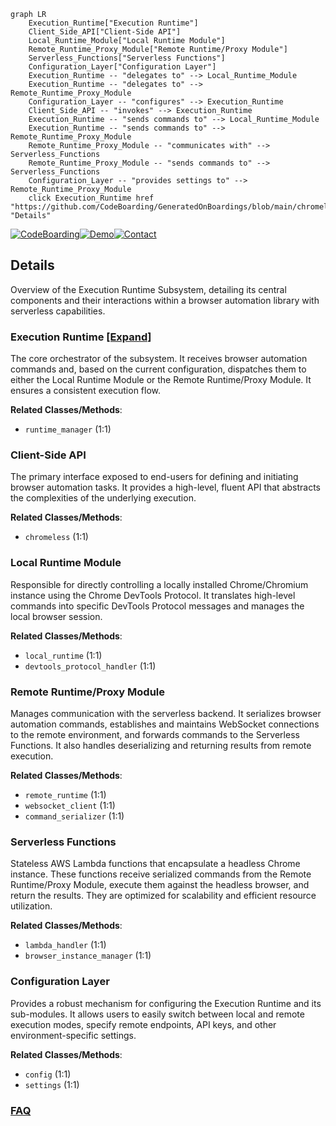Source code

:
 ```mermaid
graph LR
    Execution_Runtime["Execution Runtime"]
    Client_Side_API["Client-Side API"]
    Local_Runtime_Module["Local Runtime Module"]
    Remote_Runtime_Proxy_Module["Remote Runtime/Proxy Module"]
    Serverless_Functions["Serverless Functions"]
    Configuration_Layer["Configuration Layer"]
    Execution_Runtime -- "delegates to" --> Local_Runtime_Module
    Execution_Runtime -- "delegates to" --> Remote_Runtime_Proxy_Module
    Configuration_Layer -- "configures" --> Execution_Runtime
    Client_Side_API -- "invokes" --> Execution_Runtime
    Execution_Runtime -- "sends commands to" --> Local_Runtime_Module
    Execution_Runtime -- "sends commands to" --> Remote_Runtime_Proxy_Module
    Remote_Runtime_Proxy_Module -- "communicates with" --> Serverless_Functions
    Remote_Runtime_Proxy_Module -- "sends commands to" --> Serverless_Functions
    Configuration_Layer -- "provides settings to" --> Remote_Runtime_Proxy_Module
    click Execution_Runtime href "https://github.com/CodeBoarding/GeneratedOnBoardings/blob/main/chromeless/Execution_Runtime.md" "Details"
```

[![CodeBoarding](https://img.shields.io/badge/Generated%20by-CodeBoarding-9cf?style=flat-square)](https://github.com/CodeBoarding/GeneratedOnBoardings)[![Demo](https://img.shields.io/badge/Try%20our-Demo-blue?style=flat-square)](https://www.codeboarding.org/demo)[![Contact](https://img.shields.io/badge/Contact%20us%20-%20contact@codeboarding.org-lightgrey?style=flat-square)](mailto:contact@codeboarding.org)

## Details

Overview of the Execution Runtime Subsystem, detailing its central components and their interactions within a browser automation library with serverless capabilities.

### Execution Runtime [[Expand]](./Execution_Runtime.md)
The core orchestrator of the subsystem. It receives browser automation commands and, based on the current configuration, dispatches them to either the Local Runtime Module or the Remote Runtime/Proxy Module. It ensures a consistent execution flow.


**Related Classes/Methods**:

- `runtime_manager` (1:1)


### Client-Side API
The primary interface exposed to end-users for defining and initiating browser automation tasks. It provides a high-level, fluent API that abstracts the complexities of the underlying execution.


**Related Classes/Methods**:

- `chromeless` (1:1)


### Local Runtime Module
Responsible for directly controlling a locally installed Chrome/Chromium instance using the Chrome DevTools Protocol. It translates high-level commands into specific DevTools Protocol messages and manages the local browser session.


**Related Classes/Methods**:

- `local_runtime` (1:1)
- `devtools_protocol_handler` (1:1)


### Remote Runtime/Proxy Module
Manages communication with the serverless backend. It serializes browser automation commands, establishes and maintains WebSocket connections to the remote environment, and forwards commands to the Serverless Functions. It also handles deserializing and returning results from remote execution.


**Related Classes/Methods**:

- `remote_runtime` (1:1)
- `websocket_client` (1:1)
- `command_serializer` (1:1)


### Serverless Functions
Stateless AWS Lambda functions that encapsulate a headless Chrome instance. These functions receive serialized commands from the Remote Runtime/Proxy Module, execute them against the headless browser, and return the results. They are optimized for scalability and efficient resource utilization.


**Related Classes/Methods**:

- `lambda_handler` (1:1)
- `browser_instance_manager` (1:1)


### Configuration Layer
Provides a robust mechanism for configuring the Execution Runtime and its sub-modules. It allows users to easily switch between local and remote execution modes, specify remote endpoints, API keys, and other environment-specific settings.


**Related Classes/Methods**:

- `config` (1:1)
- `settings` (1:1)




### [FAQ](https://github.com/CodeBoarding/GeneratedOnBoardings/tree/main?tab=readme-ov-file#faq)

*Task directions:* Each line in the material above that mentions the word "environment" must be copied.

*Exercise response:*
Manages communication with the serverless backend. It serializes browser automation commands, establishes and maintains WebSocket connections to the remote environment, and forwards commands to the Serverless Functions. It also handles deserializing and returning results from remote execution.
Provides a robust mechanism for configuring the Execution Runtime and its sub-modules. It allows users to easily switch between local and remote execution modes, specify remote endpoints, API keys, and other environment-specific settings.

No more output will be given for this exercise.